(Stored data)

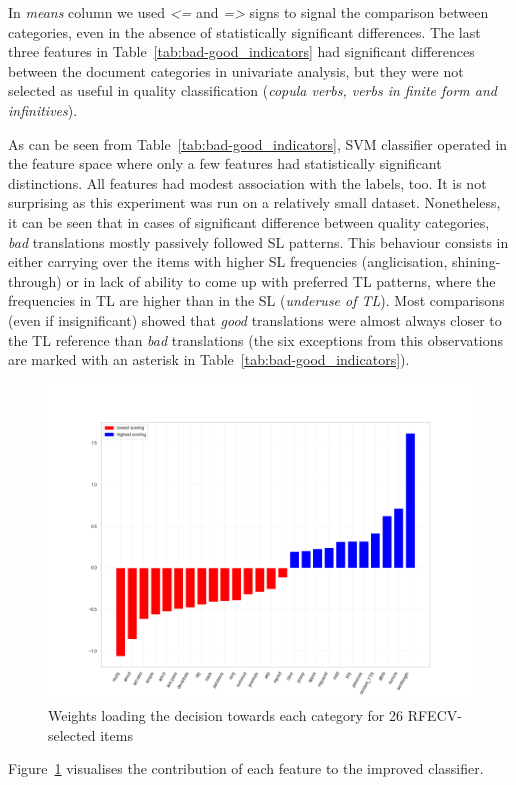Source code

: In \textit{means} column we used \textit{<=} and \textit{=>} signs to signal the comparison between categories, even in the absence of statistically significant differences.
The last three features in Table~\ref{tab:bad-good_indicators} had significant differences between the document categories in univariate analysis, but they were not selected as useful in quality classification (\textit{copula verbs, verbs in finite form and infinitives}). 

As can be seen from Table~\ref{tab:bad-good_indicators}, SVM classifier operated in the feature space where only a few features had statistically significant distinctions. All features had modest association with the labels, too. It is not surprising as this experiment was run on a relatively small dataset.
Nonetheless, it can be seen that in cases of significant difference between quality categories, \textit{bad} translations mostly passively followed SL patterns. This behaviour consists in either carrying over the items with higher SL frequencies (anglicisation, shining-through) or in lack of ability to come up with preferred TL patterns, where the frequencies in TL are higher than in the SL (\textit{underuse of TL}). 
Most comparisons (even if insignificant) showed that \textit{good} translations were almost always closer to the TL reference than \textit{bad} translations (the six exceptions from this observations are marked with an asterisk in Table~\ref{tab:bad-good_indicators}).  
\vspace{-2em}
\begin{figure}[H]
	\centering
	\includegraphics[width=.85\linewidth]{figures/bad-good-bars-ud26}
	\caption{\label{fig:qua-weights}Weights loading the decision towards each category for 26 RFECV-selected items}	
\end{figure}
Figure~\ref{fig:qua-weights} visualises the contribution of each feature to the improved classifier.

Task to complete
Scan the entries above and return each line that holds "features".

Output of the exercise
The last three features in Table~\ref{tab:bad-good_indicators} had significant differences between the document categories in univariate analysis, but they were not selected as useful in quality classification (\textit{copula verbs, verbs in finite form and infinitives}). 
As can be seen from Table~\ref{tab:bad-good_indicators}, SVM classifier operated in the feature space where only a few features had statistically significant distinctions. All features had modest association with the labels, too. It is not surprising as this experiment was run on a relatively small dataset.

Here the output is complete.